We see this with our customers on a daily basis.
Our application of JTBD Theory, called Outcome-Driven Innovation, points to the opportunities that clients should pursue. This allows them to pick winning ideas that address those opportunities — and kill things in development that will not.
For example, five years ago, we did a project for a major financial services firm on the job of consumers managing cash flow. The research showed that one of their biggest opportunities was to better serve customers looking to minimize the likelihood of forgetting to cancel a service that they are no longer using.
The company had a new personal assistant technology they didn’t really know what to do with. But once they saw the high opportunity score on this unmet need, the team quickly aligned the resources around the further development of the digital assistant to address it (and several others). They revised their digital assistant solution, brought it to market quickly, and created high impact messaging to promote it.
Funding the front-end of innovation
Don’t worry, there is good news — you have money to fix this.
It might not seem like it at the moment, but your funding is right there in your development budget. If 75% of your product development efforts will not produce growth at the levels you need, then you have plenty of budget that can be reallocated to different opportunities.
Let’s say you believe that the 75% product failure rate is high.

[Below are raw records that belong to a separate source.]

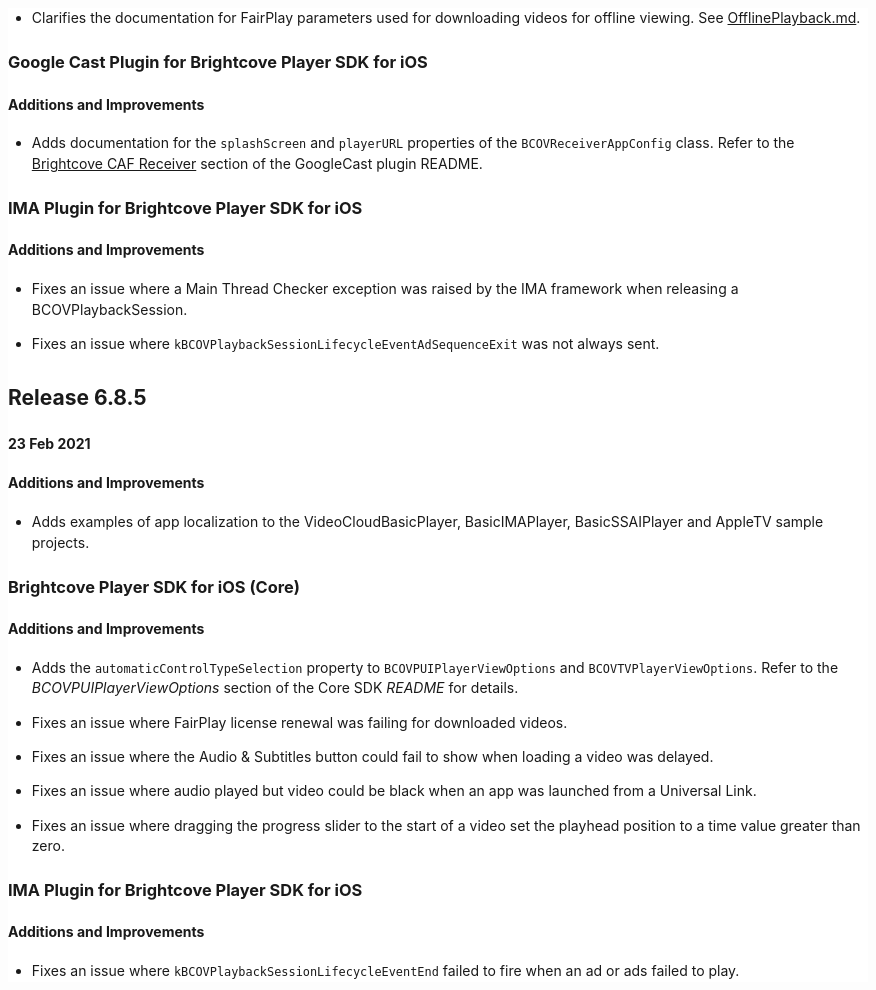 * Clarifies the documentation for FairPlay parameters used for downloading videos for offline viewing. See [OfflinePlayback.md](https://github.com/brightcove/brightcove-player-sdk-ios/blob/master/OfflinePlayback.md).

### Google Cast Plugin for Brightcove Player SDK for iOS

#### Additions and Improvements

* Adds documentation for the `splashScreen` and `playerURL` properties of the `BCOVReceiverAppConfig` class. Refer to the [Brightcove CAF Receiver](https://github.com/brightcove/brightcove-player-sdk-ios-googlecast#brightcove-caf-receiver) section of the GoogleCast plugin README.

### IMA Plugin for Brightcove Player SDK for iOS

#### Additions and Improvements

* Fixes an issue where a Main Thread Checker exception was raised by the IMA framework when releasing a BCOVPlaybackSession.

* Fixes an issue where `kBCOVPlaybackSessionLifecycleEventAdSequenceExit` was not always sent.

## Release 6.8.5 ##

#### 23 Feb 2021

#### Additions and Improvements

* Adds examples of app localization to the VideoCloudBasicPlayer, BasicIMAPlayer, BasicSSAIPlayer and AppleTV sample projects.

### Brightcove Player SDK for iOS (Core)

#### Additions and Improvements

* Adds the `automaticControlTypeSelection` property to `BCOVPUIPlayerViewOptions`  and `BCOVTVPlayerViewOptions`. Refer to the _BCOVPUIPlayerViewOptions_ section of the Core SDK _README_ for details.

* Fixes an issue where FairPlay license renewal was failing for downloaded videos.

* Fixes an issue where the Audio & Subtitles button could fail to show when loading a video was delayed.

* Fixes an issue where audio played but video could be black when an app was launched from a Universal Link.

* Fixes an issue where dragging the progress slider to the start of a video set the playhead position to a time value greater than zero.

### IMA Plugin for Brightcove Player SDK for iOS

#### Additions and Improvements

* Fixes an issue where `kBCOVPlaybackSessionLifecycleEventEnd` failed to fire when an ad or ads failed to play.
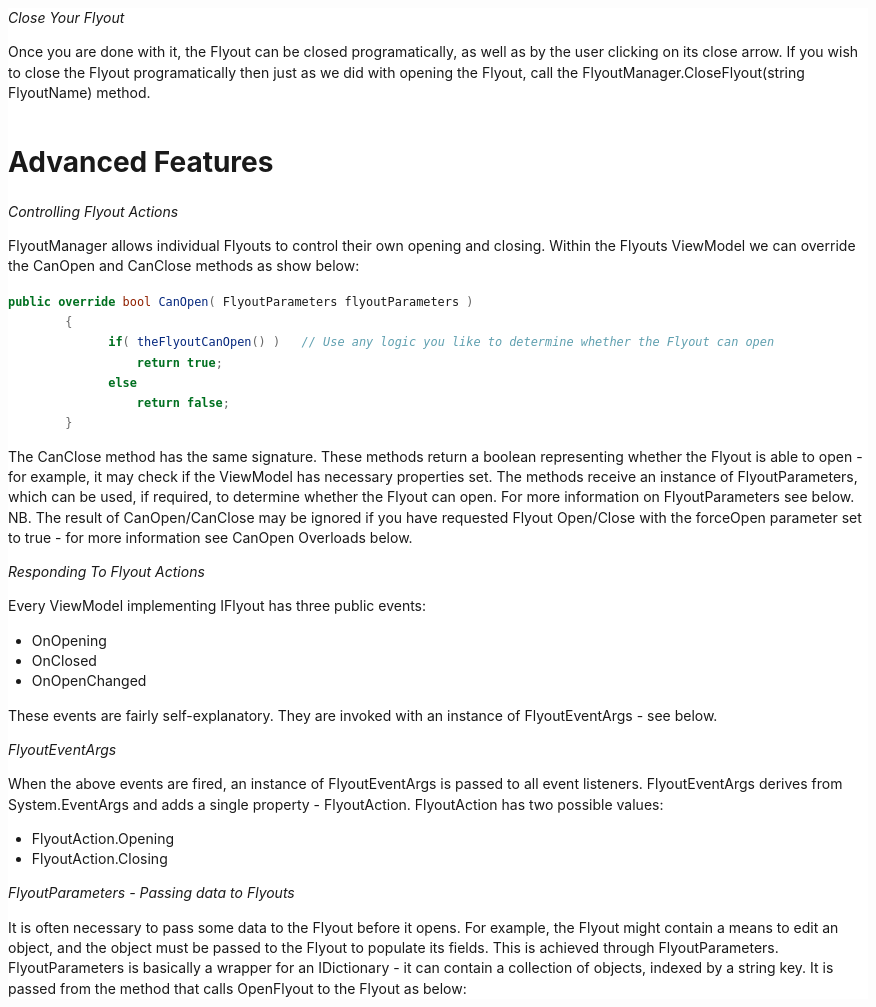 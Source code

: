 *Close Your Flyout*

Once you are done with it, the Flyout can be closed programatically, as well as by the user clicking on its close arrow.  If you wish to close the Flyout programatically then just as we did with opening the Flyout, call the FlyoutManager.CloseFlyout(string FlyoutName) method.


# Advanced Features
*Controlling Flyout Actions*

FlyoutManager allows individual Flyouts to control their own opening and closing.  Within the Flyouts ViewModel we can override the CanOpen and CanClose methods as show below:

```c#
public override bool CanOpen( FlyoutParameters flyoutParameters )
        {
              if( theFlyoutCanOpen() )   // Use any logic you like to determine whether the Flyout can open
                  return true;
              else
                  return false;
        }
```

The CanClose method has the same signature.  These methods return a boolean representing whether the Flyout is able to open - for example, it may check if the ViewModel has necessary properties set.  The methods receive an instance of FlyoutParameters, which can be used, if required, to determine whether the Flyout can open.  For more information on FlyoutParameters see below.
NB. The result of CanOpen/CanClose may be ignored if you have requested Flyout Open/Close with the forceOpen parameter set to true - for more information see CanOpen Overloads below.

*Responding To Flyout Actions*

Every ViewModel implementing IFlyout has three public events:

* OnOpening
* OnClosed
* OnOpenChanged

These events are fairly self-explanatory. They are invoked with an instance of FlyoutEventArgs - see below.

*FlyoutEventArgs*

When the above events are fired, an instance of FlyoutEventArgs is passed to all event listeners.  FlyoutEventArgs derives from System.EventArgs and adds a single property - FlyoutAction.  FlyoutAction has two possible values:

* FlyoutAction.Opening
* FlyoutAction.Closing

*FlyoutParameters - Passing data to Flyouts*

It is often necessary to pass some data to the Flyout before it opens.  For example, the Flyout might contain a means to edit an object, and the object must be passed to the Flyout to populate its fields.  This is achieved through FlyoutParameters.  FlyoutParameters is basically a wrapper for an IDictionary - it can contain a collection of objects, indexed by a string key. It is passed from the method that calls OpenFlyout to the Flyout as below:
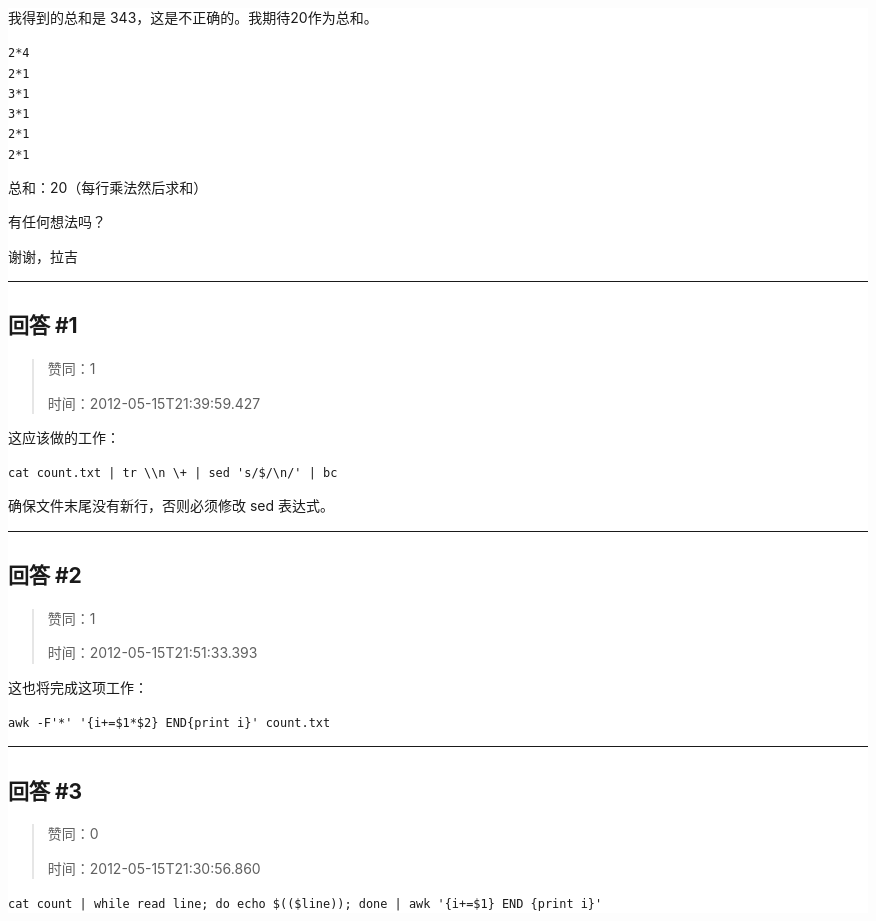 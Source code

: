 我得到的总和是 343，这是不正确的。我期待20作为总和。

```
2*4
2*1
3*1
3*1
2*1
2*1 
```

总和：20（每行乘法然后求和）

有任何想法吗？

谢谢，拉吉

* * *

## 回答 #1

> 赞同：1
> 
> 时间：2012-05-15T21:39:59.427

这应该做的工作：

```
cat count.txt | tr \\n \+ | sed 's/$/\n/' | bc 
```

确保文件末尾没有新行，否则必须修改 sed 表达式。

* * *

## 回答 #2

> 赞同：1
> 
> 时间：2012-05-15T21:51:33.393

这也将完成这项工作：

```
awk -F'*' '{i+=$1*$2} END{print i}' count.txt 
```

* * *

## 回答 #3

> 赞同：0
> 
> 时间：2012-05-15T21:30:56.860

```
cat count | while read line; do echo $(($line)); done | awk '{i+=$1} END {print i}' 
```
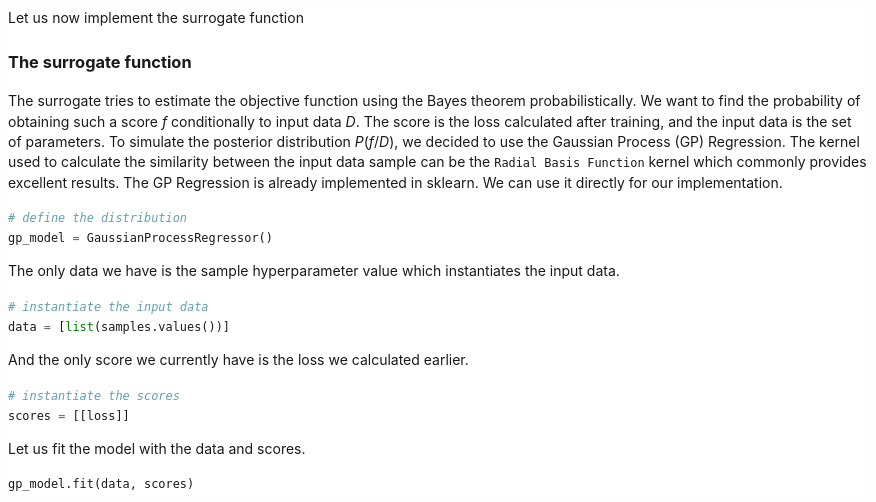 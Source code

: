 Let us now implement the surrogate function

### The surrogate function

The surrogate tries to estimate the objective function using the Bayes theorem probabilistically. We want to find the probability of obtaining such a score $f$ conditionally to input data $D$. The score is the loss calculated after training, and the input data is the set of parameters. To simulate the posterior distribution $P(f/D)$, we decided to use the Gaussian Process (GP) Regression. The kernel used to calculate the similarity between the input data sample can be the `Radial Basis Function` kernel which commonly provides excellent results. The GP Regression is already implemented in sklearn. We can use it directly for our implementation.


```python
# define the distribution
gp_model = GaussianProcessRegressor()
```

The only data we have is the sample hyperparameter value which instantiates the input data.


```python
# instantiate the input data
data = [list(samples.values())]
```

And the only score we currently have is the loss we calculated earlier.


```python
# instantiate the scores
scores = [[loss]]
```

Let us fit the model with the data and scores.


```python
gp_model.fit(data, scores)
```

Pick another number — 50%, 40%, or even 25%. Virtually any percent you choose will represent enough investment dollars to increase the fidelity of your front-end opportunity identification and selection efforts.
Reallocating these dollars to the front end of the innovation process will improve your likelihood of product success by 5X (our research has proven it).
A final word on development spending
The old axiom in real estate is you make money when you buy. Buying the right property pays off in the longer term. The same holds true for innovation. You make money by selecting the right opportunities.
Right now, you’re probably trying to validate too many products, wasting money downstream on failing fast. But once you pick the right opportunities, design is easy.
Invest in your upstream opportunity research to optimize your resource allocation — and launch 5X more winning products.